The service is usually “brisk,” ranging from efficient and no-nonsense to surly. Foreigners might be shocked when asked to share a table with strangers or when their plates are whisked off the table the moment the last bite is in their mouth (or sometimes before…). Hong Kongers shrug. What do you expect when there is a line of people out the door waiting to eat and get back to work? Hong Kongers love efficiency, so these things are taken in stride. Even lackluster service is not a big issue. As long as the food is good and fast and cheap, who cares if the waiter doesn’t smile and spills a little of your soup onto the table when they plunk your dishes down in front of you? Sometimes it is even endearing.
Like all good diners, their dishes are comforting. Although now we definitely consider cha chaan teng food a part of Hong Kong cuisine, they were originally Chinese Western restaurants, the counterpart to American Chinese restaurants. They took Western food and put a Chinese twist on it, adapting dishes to local tastes. Many of my British coworkers did not care for Hong Kong-style milk tea. It is a far cry from their “proper” tea with milk, but my American taste buds love the punch-you-in-the-face flavor. Baked cheesy rice dishes coexist with fried rice and braised pork belly. For afternoon tea (another British tradition), you can have your choice of French toast or soup noodles. It’s a win-win.
A lot of modern cha chaan tengs have been popping up. Often big chains, they are usually more spacious, bright, comfortable, clean, and insanely popular. They serve up the same dishes and afternoon tea deals as traditional CCTs but with padded booths instead of creaky stools. They don’t have the nostalgia factor of the more traditional shops, but they are smart for repackaging the CCT in a way that appeals to even more people.

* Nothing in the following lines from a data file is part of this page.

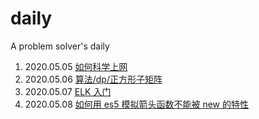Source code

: # daily

A problem solver's daily

1. 2020.05.05 [如何科学上网](https://github.com/xiaoming2028/FreePAC)
2. 2020.05.06 [算法/dp/正方形子矩阵](./algorithm/leetcode/正方形子矩阵.md)
3. 2020.05.07 [ELK 入门](./notes/elk入门.md)
4. 2020.05.08 [如何用 es5 模拟箭头函数不能被 new 的特性](https://github.com/azl397985856/fe-interview/issues/123#issuecomment-625060762)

That is one of the greatest things about cha chaan tengs: they really are for everyone. Rich or poor, young or old. You will see business men in suits next to construction workers, retirees, moms with their little kids, and young guys covered in tattoos. All segments of the population walk through their doors and drink their tea. In an often divided and tumultuous world, everyone can agree that after a rough day, nothing quite hits the spot like a freshly baked pineapple bun with butter. The only question is, milk tea or lemon tea?